Records excerpted from a collection:
---

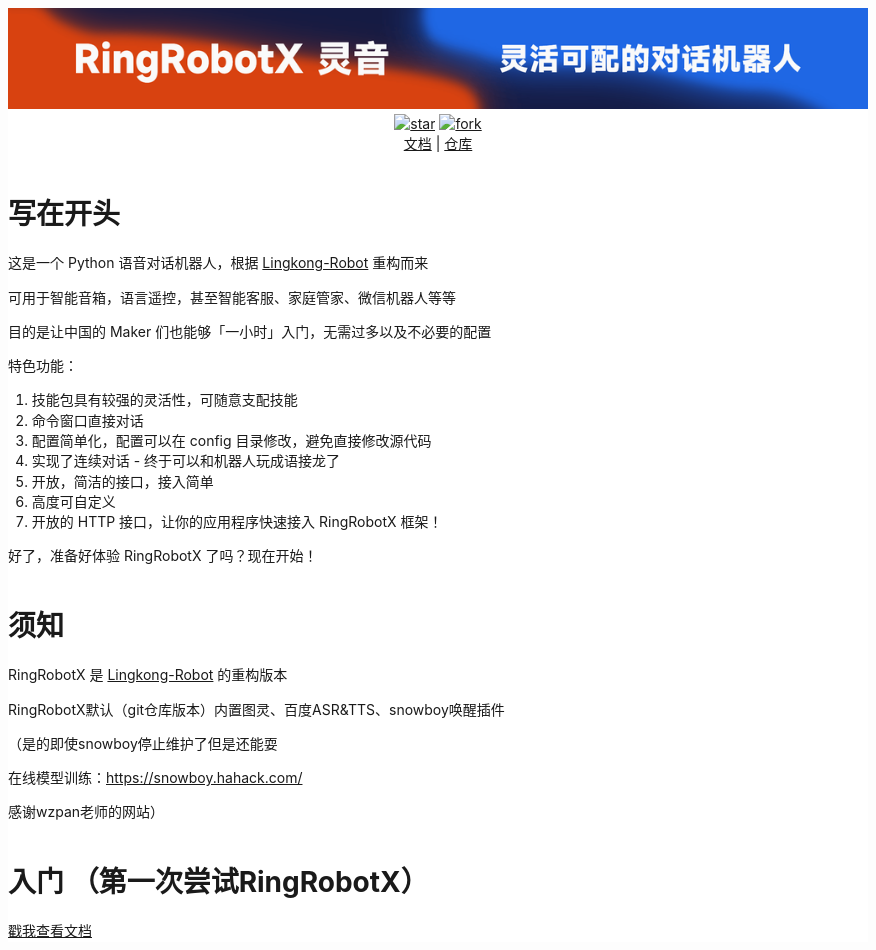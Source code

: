 <p align="center">
    <a href="https://www.waterflames.cn/"><img src="photo/banner.png" alt="RingRobotX 灵音 | 灵活可配的中文语音对话机器人"></a>
    <br>
    <a href='https://gitee.com/waterflames-team/ring-robot-x/stargazers'><img src='https://gitee.com/lkteam/ring-robot-x/badge/star.svg?theme=white' alt='star'/></a>
    <a href='https://gitee.com/waterflames-team/ring-robot-x/members'><img src='https://gitee.com/lkteam/ring-robot-x/badge/fork.svg?theme=white' alt='fork'/></a>
    <br>
    <a href="https://www.waterflames.cn/">文档</a> | <a href="https://gitee.com/waterflames-team/ring-robot-x">仓库</a>
    <br>
</p>

# 写在开头

这是一个 Python 语音对话机器人，根据 [Lingkong-Robot](https://gitee.com/waterflames-team/lingkong-robot) 重构而来

可用于智能音箱，语言遥控，甚至智能客服、家庭管家、微信机器人等等

目的是让中国的 Maker 们也能够「一小时」入门，无需过多以及不必要的配置

特色功能：

1. 技能包具有较强的灵活性，可随意支配技能
2. 命令窗口直接对话
3. 配置简单化，配置可以在 config 目录修改，避免直接修改源代码
4. 实现了连续对话 - 终于可以和机器人玩成语接龙了
5. 开放，简洁的接口，接入简单
6. 高度可自定义
7. 开放的 HTTP 接口，让你的应用程序快速接入 RingRobotX 框架！

好了，准备好体验 RingRobotX 了吗？现在开始！

# 须知

RingRobotX 是 [Lingkong-Robot](https://gitee.com/waterflames-team/lingkong-robot) 的重构版本

RingRobotX默认（git仓库版本）内置图灵、百度ASR&TTS、snowboy唤醒插件

（是的即使snowboy停止维护了但是还能耍

在线模型训练：https://snowboy.hahack.com/

感谢wzpan老师的网站）

# 入门 （第一次尝试RingRobotX）

[戳我查看文档](https://www.waterflames.cn/#/%E6%96%B0%E6%89%8B%E5%85%A5%E9%97%A8 "Wiki")
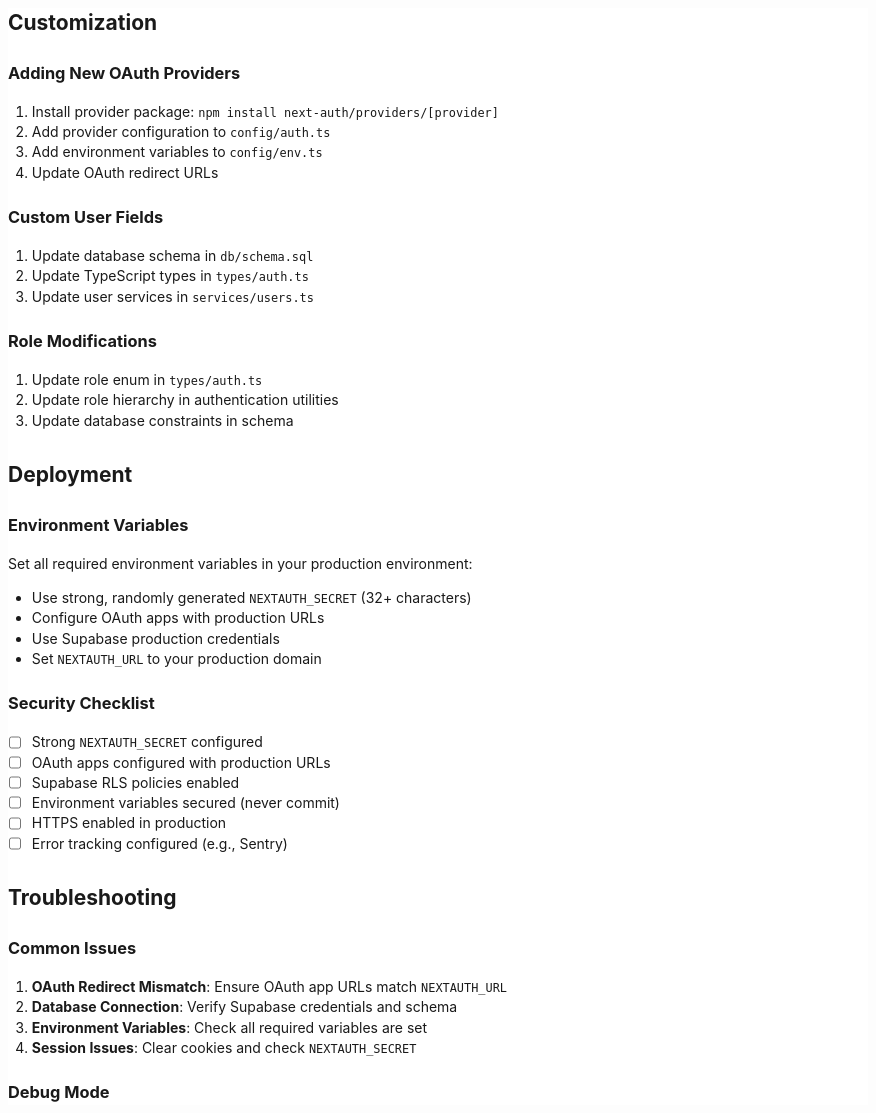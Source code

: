 ## Customization

### Adding New OAuth Providers

1. Install provider package: `npm install next-auth/providers/[provider]`
2. Add provider configuration to `config/auth.ts`
3. Add environment variables to `config/env.ts`
4. Update OAuth redirect URLs

### Custom User Fields

1. Update database schema in `db/schema.sql`
2. Update TypeScript types in `types/auth.ts`
3. Update user services in `services/users.ts`

### Role Modifications

1. Update role enum in `types/auth.ts`
2. Update role hierarchy in authentication utilities
3. Update database constraints in schema

## Deployment

### Environment Variables

Set all required environment variables in your production environment:

- Use strong, randomly generated `NEXTAUTH_SECRET` (32+ characters)
- Configure OAuth apps with production URLs
- Use Supabase production credentials
- Set `NEXTAUTH_URL` to your production domain

### Security Checklist

- [ ] Strong `NEXTAUTH_SECRET` configured
- [ ] OAuth apps configured with production URLs
- [ ] Supabase RLS policies enabled
- [ ] Environment variables secured (never commit)
- [ ] HTTPS enabled in production
- [ ] Error tracking configured (e.g., Sentry)

## Troubleshooting

### Common Issues

1. **OAuth Redirect Mismatch**: Ensure OAuth app URLs match `NEXTAUTH_URL`
2. **Database Connection**: Verify Supabase credentials and schema
3. **Environment Variables**: Check all required variables are set
4. **Session Issues**: Clear cookies and check `NEXTAUTH_SECRET`

### Debug Mode

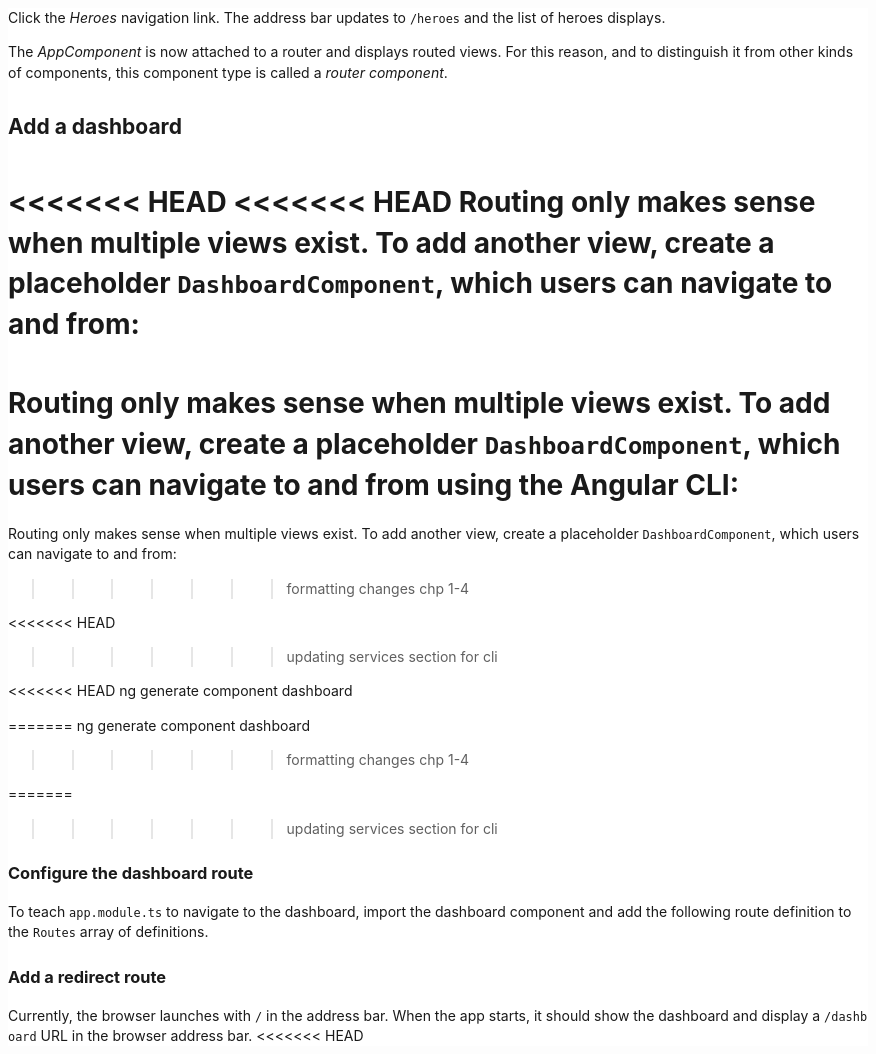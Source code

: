 Click the *Heroes* navigation link. The address bar updates to `/heroes` and the list of heroes displays.

The  *AppComponent* is now attached to a router and displays routed views. For this reason, and to distinguish it from other kinds of components, this component type is called a *router component*.

## Add a dashboard

<<<<<<< HEAD
<<<<<<< HEAD
Routing only makes sense when multiple views exist. To add another view, create a placeholder `DashboardComponent`, which users can navigate to and from:
=======
Routing only makes sense when multiple views exist.
To add another view, create a placeholder `DashboardComponent`, which users can navigate to and from using the Angular CLI:
=======
Routing only makes sense when multiple views exist. To add another view, create a placeholder `DashboardComponent`, which users can navigate to and from:
>>>>>>> formatting changes chp 1-4

<code-example language="sh" class="code-shell">

<<<<<<< HEAD
</code-example>
>>>>>>> updating services section for cli

<code-example language="sh" class="code-shell">

<<<<<<< HEAD
  ng generate component dashboard

=======
  ng generate component dashboard

>>>>>>> formatting changes chp 1-4
</code-example>  

=======
>>>>>>> updating services section for cli
### Configure the dashboard route

To teach `app.module.ts` to navigate to the dashboard, import the dashboard component and
add the following route definition to the `Routes` array of definitions.

<code-example path="toh-pt5/app/app.module.1.ts" region="dashboard" title="src/app/app.module.ts (Dashboard route)">

</code-example>

### Add a redirect route

Currently, the browser launches with `/` in the address bar. When the app starts, it should show the dashboard and display a `/dashboard` URL in the browser address bar.
<<<<<<< HEAD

---

TASK DESCRIPTION:
Although the records hold pictures, the copy must not; give again exactly the lines from the one with "### Adding New OAuth Providers" through the one with "of heroes displays.".

EXERCISE RESULT:
### Adding New OAuth Providers

1. Install provider package: `npm install next-auth/providers/[provider]`
2. Add provider configuration to `config/auth.ts`
3. Add environment variables to `config/env.ts`
4. Update OAuth redirect URLs

### Custom User Fields

1. Update database schema in `db/schema.sql`
2. Update TypeScript types in `types/auth.ts`
3. Update user services in `services/users.ts`

### Role Modifications

1. Update role enum in `types/auth.ts`
2. Update role hierarchy in authentication utilities
3. Update database constraints in schema

## Deployment

### Environment Variables

Set all required environment variables in your production environment:

- Use strong, randomly generated `NEXTAUTH_SECRET` (32+ characters)
- Configure OAuth apps with production URLs
- Use Supabase production credentials
- Set `NEXTAUTH_URL` to your production domain

### Security Checklist

- [ ] Strong `NEXTAUTH_SECRET` configured
- [ ] OAuth apps configured with production URLs
- [ ] Supabase RLS policies enabled
- [ ] Environment variables secured (never commit)
- [ ] HTTPS enabled in production
- [ ] Error tracking configured (e.g., Sentry)

## Troubleshooting

### Common Issues

1. **OAuth Redirect Mismatch**: Ensure OAuth app URLs match `NEXTAUTH_URL`
2. **Database Connection**: Verify Supabase credentials and schema
3. **Environment Variables**: Check all required variables are set
4. **Session Issues**: Clear cookies and check `NEXTAUTH_SECRET`

### Debug Mode

Source code

: Click the *Heroes* navigation link. The address bar updates to `/heroes` and the list of heroes displays.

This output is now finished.